ADPMa designs, certifies, and produces limited source, proprietary aerospace and defense products. The company has hundreds of FAA-PMA approvals and has delivered thousands of approved parts to airlines globally. This is the first interview of a two-part series that shares their history, strategy, and more insight into the PMA industry.
This interview is with the two founders and President of ADPMa LLC, a manufacturer of Limited Source, Proprietary, aerospace Products. ADPMa has expertise in design, engineering, manufacturing and certification of precision FAA-PMA and OEM parts and components.

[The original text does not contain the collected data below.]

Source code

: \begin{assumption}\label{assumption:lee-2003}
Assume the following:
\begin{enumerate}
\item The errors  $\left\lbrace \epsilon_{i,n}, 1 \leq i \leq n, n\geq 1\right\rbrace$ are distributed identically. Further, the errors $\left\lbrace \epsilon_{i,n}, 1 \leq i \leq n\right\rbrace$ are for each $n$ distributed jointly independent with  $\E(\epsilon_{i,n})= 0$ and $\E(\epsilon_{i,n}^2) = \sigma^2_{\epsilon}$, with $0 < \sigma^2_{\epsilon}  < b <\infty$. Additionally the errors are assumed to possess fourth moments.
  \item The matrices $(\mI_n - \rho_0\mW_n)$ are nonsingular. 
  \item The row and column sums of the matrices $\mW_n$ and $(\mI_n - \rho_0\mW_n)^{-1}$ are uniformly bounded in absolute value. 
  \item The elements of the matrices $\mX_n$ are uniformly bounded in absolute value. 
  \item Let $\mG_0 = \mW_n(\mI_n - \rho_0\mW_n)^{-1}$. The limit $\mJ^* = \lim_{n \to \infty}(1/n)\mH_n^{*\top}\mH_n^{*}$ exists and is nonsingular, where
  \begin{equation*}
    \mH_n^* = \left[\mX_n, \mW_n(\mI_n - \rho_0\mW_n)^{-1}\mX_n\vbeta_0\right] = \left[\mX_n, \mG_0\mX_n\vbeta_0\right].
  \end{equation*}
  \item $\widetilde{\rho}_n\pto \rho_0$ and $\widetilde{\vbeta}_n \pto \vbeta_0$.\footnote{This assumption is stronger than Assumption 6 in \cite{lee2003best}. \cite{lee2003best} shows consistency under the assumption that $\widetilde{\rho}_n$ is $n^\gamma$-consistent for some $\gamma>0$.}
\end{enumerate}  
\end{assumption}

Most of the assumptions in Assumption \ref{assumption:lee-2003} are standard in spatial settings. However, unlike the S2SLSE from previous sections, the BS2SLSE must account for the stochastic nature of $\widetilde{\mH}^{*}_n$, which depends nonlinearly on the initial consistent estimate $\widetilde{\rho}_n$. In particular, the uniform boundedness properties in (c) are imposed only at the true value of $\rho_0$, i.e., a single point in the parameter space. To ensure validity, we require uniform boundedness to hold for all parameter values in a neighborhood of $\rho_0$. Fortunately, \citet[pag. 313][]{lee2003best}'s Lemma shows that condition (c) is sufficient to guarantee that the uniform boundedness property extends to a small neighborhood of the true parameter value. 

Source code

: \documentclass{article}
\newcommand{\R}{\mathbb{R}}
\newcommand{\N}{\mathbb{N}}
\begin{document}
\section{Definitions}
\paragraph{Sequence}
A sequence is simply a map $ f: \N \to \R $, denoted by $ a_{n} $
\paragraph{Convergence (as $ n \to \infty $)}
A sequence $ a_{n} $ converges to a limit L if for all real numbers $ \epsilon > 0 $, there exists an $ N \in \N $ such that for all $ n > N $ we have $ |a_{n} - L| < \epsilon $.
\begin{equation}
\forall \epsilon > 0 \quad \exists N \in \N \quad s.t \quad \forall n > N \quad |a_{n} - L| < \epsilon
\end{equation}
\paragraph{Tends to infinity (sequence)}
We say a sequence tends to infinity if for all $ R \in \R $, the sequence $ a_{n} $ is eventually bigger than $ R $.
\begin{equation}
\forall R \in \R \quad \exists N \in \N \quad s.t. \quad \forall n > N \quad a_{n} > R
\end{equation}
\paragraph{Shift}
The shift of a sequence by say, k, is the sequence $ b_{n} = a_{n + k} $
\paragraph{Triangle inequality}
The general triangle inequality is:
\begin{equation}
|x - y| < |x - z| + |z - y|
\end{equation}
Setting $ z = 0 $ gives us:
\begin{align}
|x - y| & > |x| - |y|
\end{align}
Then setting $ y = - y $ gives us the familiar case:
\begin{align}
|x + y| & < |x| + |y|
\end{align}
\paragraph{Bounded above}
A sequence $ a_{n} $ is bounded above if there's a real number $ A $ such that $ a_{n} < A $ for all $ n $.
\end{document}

Disclaimer: This interview is for informational purposes only and should not be relied upon as a basis for investment decisions. In Practise is an independent publisher and all opinions expressed by guests are solely their own opinions and do not reflect the opinion of In Practise.
YM: David and Rick Wedgeworth can provide an insight relative to the change in ownership from the private partners to MG.
David Blythe: When the three of us started the company, we grew it in a bubble with a very limited view of the market. We knew that our strengths were in engineering and manufacturing quality, but we didn't realize where our weaknesses were. Since MG bought us and Yusuf came on board it's become apparent that we had a very narrow view of the things that we were doing. The things we were engineering were simply interesting opportunities for us. We did them without seeing the value of them. What's been exposed is that you have to know your market, which we didn't, and you have to be able to go out and capture it, which we didn't do either. Where we thought we were doing a good job of selling to the world, it has become evident to me that we were missing a lot of things. The ability to go out and capture market share out in the world was right in front of us, but we were singularly focused on manufacturing and engineering quality.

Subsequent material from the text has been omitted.